La société marocaine déchirée par ses contradictions

Les propriétaires de salles de gym vous le diront, il n’est nulle période plus florissante pour les affaires que le tournant de l’année. Beaucoup en profitent, ainsi, pour prendre de nouvelles résolutions, et entre ceux qui veulent simplement commencer ou reprendre le sport et ceux qui se décident à un changement total dans leurs vies -l’exercice physique peut bien évidemment être un début-, l’espoir est généralement grand pour que les 365 ou 366 jours suivants soient meilleurs que les précédents.
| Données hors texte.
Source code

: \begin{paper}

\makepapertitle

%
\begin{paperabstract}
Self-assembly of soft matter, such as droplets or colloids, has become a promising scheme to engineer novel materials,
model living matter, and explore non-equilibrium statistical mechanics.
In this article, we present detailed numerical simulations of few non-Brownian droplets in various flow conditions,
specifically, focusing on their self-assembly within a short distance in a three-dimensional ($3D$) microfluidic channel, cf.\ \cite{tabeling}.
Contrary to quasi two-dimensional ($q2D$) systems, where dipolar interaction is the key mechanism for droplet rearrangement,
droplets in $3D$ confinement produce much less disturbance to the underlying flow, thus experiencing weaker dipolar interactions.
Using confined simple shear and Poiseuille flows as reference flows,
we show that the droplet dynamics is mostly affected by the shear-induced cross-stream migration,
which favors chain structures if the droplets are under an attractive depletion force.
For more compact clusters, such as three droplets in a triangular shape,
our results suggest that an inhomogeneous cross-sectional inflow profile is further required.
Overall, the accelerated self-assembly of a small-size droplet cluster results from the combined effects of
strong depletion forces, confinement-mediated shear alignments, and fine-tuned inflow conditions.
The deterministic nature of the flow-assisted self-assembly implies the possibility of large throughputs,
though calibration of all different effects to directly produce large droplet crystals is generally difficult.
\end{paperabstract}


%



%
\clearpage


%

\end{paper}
Pour un pays, il est sans doute permis d’en dire autant, puisque les mêmes mécanismes psychologiques agissant au niveau des individus finissent souvent par se répercuter au plan macro. Quel est donc cet espoir que l’on pourrait avoir pour le Maroc de 2020? La réponse à cette question ne peut bien évidemment être que personnelle, dans la mesure où l’un peut voir une priorité là où pour un autre il n’est question que d’un caprice.

Cette différence de perception s’est d’ailleurs vue au cours de l’exercice écoulé au moment où par exemple il a été question, à la fin de l’été, des libertés individuelles dans l’actualité, suite à l’arrestation puis la condamnation de la journaliste du quotidien Akhbar Al- Youm, Hajar Raissouni, pour «relations sexuelles hors mariage» et «avortement illégal». Le député FGD (Fédération de la gauche démocratique) Omar Balafrej, en avait justement fait les frais après avoir défendu, à cette occasion, la réforme du code pénal dans un sens garantissant davantage ces libertés, et ce non seulement de la part des conservateurs mais aussi dans les rangs même de la gauche, où il a notamment été taxé de traiter de problèmes de riches.

Dans une certaine mesure, on pourrait donner raison à ces voix pour qui il faudrait d’abord commencer, par exemple, par réduire les inégalités, alors que le fossé n’a jamais été aussi grand entre les différentes classes de la société: à cet égard, le roi Mohammed VI regrettait, dans son discours d’ouverture du parlement du 13 octobre 2017, que «le progrès enregistré au Maroc ne profite pas à tous les citoyens». Mais il n’est, au final, aucune problématique qui doive être remise à plus tard, au prétexte d’un agenda supposément plus légitime et plus urgent qu’un autre. Autrement, le risque existe de se retrouver dans un pays où l’on est sinon exclu financièrement, du moins au plan des valeurs, et donc une tyrannie dans l’un et l’autre cas. Au demeurant, le Maroc appartient à tous les Marocains, et pas seulement à une partie d’entre eux, quel que soit leur poids dans la société, et pécuniaire et sociétal.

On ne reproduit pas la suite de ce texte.